I have tried to escape the XML entity references now by putting them in a < code > < / code > section, hoping that this will in the end display properly in a web browser.
The question that I want to pass is this. Are these two expressions "Ce n<code>'</code>est pas Vieux-Port de Montreal!" and "Ce n'est pas Vieux-Port de Montreal!" identical? I say yes.
Please check also the updated text from my last message below. I am looking forward to your comments.

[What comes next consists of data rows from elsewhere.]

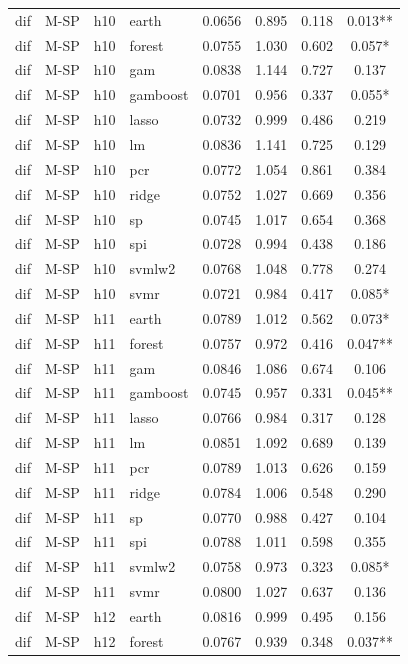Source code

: \begin{ThreePartTable}
\begin{longtable}[t]{llclcccc}
\addlinespace
dif & M-SP & h10 & earth & 0.0656 & 0.895 & 0.118 & 0.013**\\
dif & M-SP & h10 & forest & 0.0755 & 1.030 & 0.602 & 0.057*\\
dif & M-SP & h10 & gam & 0.0838 & 1.144 & 0.727 & 0.137\\
dif & M-SP & h10 & gamboost & 0.0701 & 0.956 & 0.337 & 0.055*\\
dif & M-SP & h10 & lasso & 0.0732 & 0.999 & 0.486 & 0.219\\
dif & M-SP & h10 & lm & 0.0836 & 1.141 & 0.725 & 0.129\\
dif & M-SP & h10 & pcr & 0.0772 & 1.054 & 0.861 & 0.384\\
dif & M-SP & h10 & ridge & 0.0752 & 1.027 & 0.669 & 0.356\\
dif & M-SP & h10 & sp & 0.0745 & 1.017 & 0.654 & 0.368\\
dif & M-SP & h10 & spi & 0.0728 & 0.994 & 0.438 & 0.186\\
dif & M-SP & h10 & svmlw2 & 0.0768 & 1.048 & 0.778 & 0.274\\
dif & M-SP & h10 & svmr & 0.0721 & 0.984 & 0.417 & 0.085*\\
\addlinespace
dif & M-SP & h11 & earth & 0.0789 & 1.012 & 0.562 & 0.073*\\
dif & M-SP & h11 & forest & 0.0757 & 0.972 & 0.416 & 0.047**\\
dif & M-SP & h11 & gam & 0.0846 & 1.086 & 0.674 & 0.106\\
dif & M-SP & h11 & gamboost & 0.0745 & 0.957 & 0.331 & 0.045**\\
dif & M-SP & h11 & lasso & 0.0766 & 0.984 & 0.317 & 0.128\\
dif & M-SP & h11 & lm & 0.0851 & 1.092 & 0.689 & 0.139\\
dif & M-SP & h11 & pcr & 0.0789 & 1.013 & 0.626 & 0.159\\
dif & M-SP & h11 & ridge & 0.0784 & 1.006 & 0.548 & 0.290\\
dif & M-SP & h11 & sp & 0.0770 & 0.988 & 0.427 & 0.104\\
dif & M-SP & h11 & spi & 0.0788 & 1.011 & 0.598 & 0.355\\
dif & M-SP & h11 & svmlw2 & 0.0758 & 0.973 & 0.323 & 0.085*\\
dif & M-SP & h11 & svmr & 0.0800 & 1.027 & 0.637 & 0.136\\
\addlinespace
dif & M-SP & h12 & earth & 0.0816 & 0.999 & 0.495 & 0.156\\
dif & M-SP & h12 & forest & 0.0767 & 0.939 & 0.348 & 0.037**\\

\end{longtable}
\end{ThreePartTable}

Subject: [CITE-Forum] WFS-T Update syntactic vs. semantic value equivalence
while testing our WFS implementation against the WFS 2.0-r16 test suite we identified a quite tricky spot in the Transaction part of the test suite. The exact location is org.opengis.cite.iso19142.transaction.Update.updateGMLName. This behavior was noticed after a fix to issue 8 in GitHub was made (https://github.com/opengeospatial/ets-wfs20/issues/8).
The test that fails uses a Transaction>Update operation to change the value of the first gml:name property to this string: Ce n<code>'</code>est pas Vieux-Port de Montreal!
Once the update is completed the reported fes:ResourceId of the updated feature is returned and the test suite requests the updated feature from the service and tests to see if the property has been updated properly. The problem however is that our service reports back the updated property with apostrophe symbol as it is (similar to how this message is displayed here in the forum) and not represented with an XML entity as <code>'</code>. This causes the test to fail.
Issue 947 (http://cite.opengeospatial.org/issues) addresses another problem which was related to this (identical to GitHub issue 8). That issue addressed the problem that XPath is used for the comparison of values which needs to have the apostrophe in the value escaped. As a result of this <code>'</code> was introduced which solved the problem with XPath but leads to this issue.
Following the rules of XML both "Ce n<code>'</code>est pas Vieux-Port de Montreal!" and "Ce n'est pas Vieux-Port de Montreal!" are semantically identical but are obviously syntactically different. So what is identical and what is not? The line of thought goes like this. Should all values which have to be inserted/updated be escaped or not. The logical answer to this could be yes, because XML has some limitations and some characters must always be escaped so that XML parsers can parse the documents properly. However there is no guarantee that all the values which have to be inserted have not been escaped before. This could cause problems in particular with the "&" symbol which in XML is escaped as <code>&</code>. Escaping this once more would change this to <code>&amp;</code> which strictly speaking is identical and requires just a recursive replacement of the entity reference that in the end will return the "&" symbol. So comparing two XML element/attribute values character by character in their native XML representation without replacing all entity references with their true characters is not reliable. Here is another example:
"This is ampersand <code>&amp;amp;</code> and apostrophe <code>&apos;</code>!" and "This is ampersand & and apostrope '!". Are these identical? I believe so. However comparing those character by character would say they are different.
The only true way in my view to compare such values is to replace all entity references with the actual characters first and then to make a comparison. This way we have a common ground which does not suffer from some XML limitations and is unique. May be the test suite should make value comparisons only with all entity references replaced for their true characters.
What do you think? Does that make sense?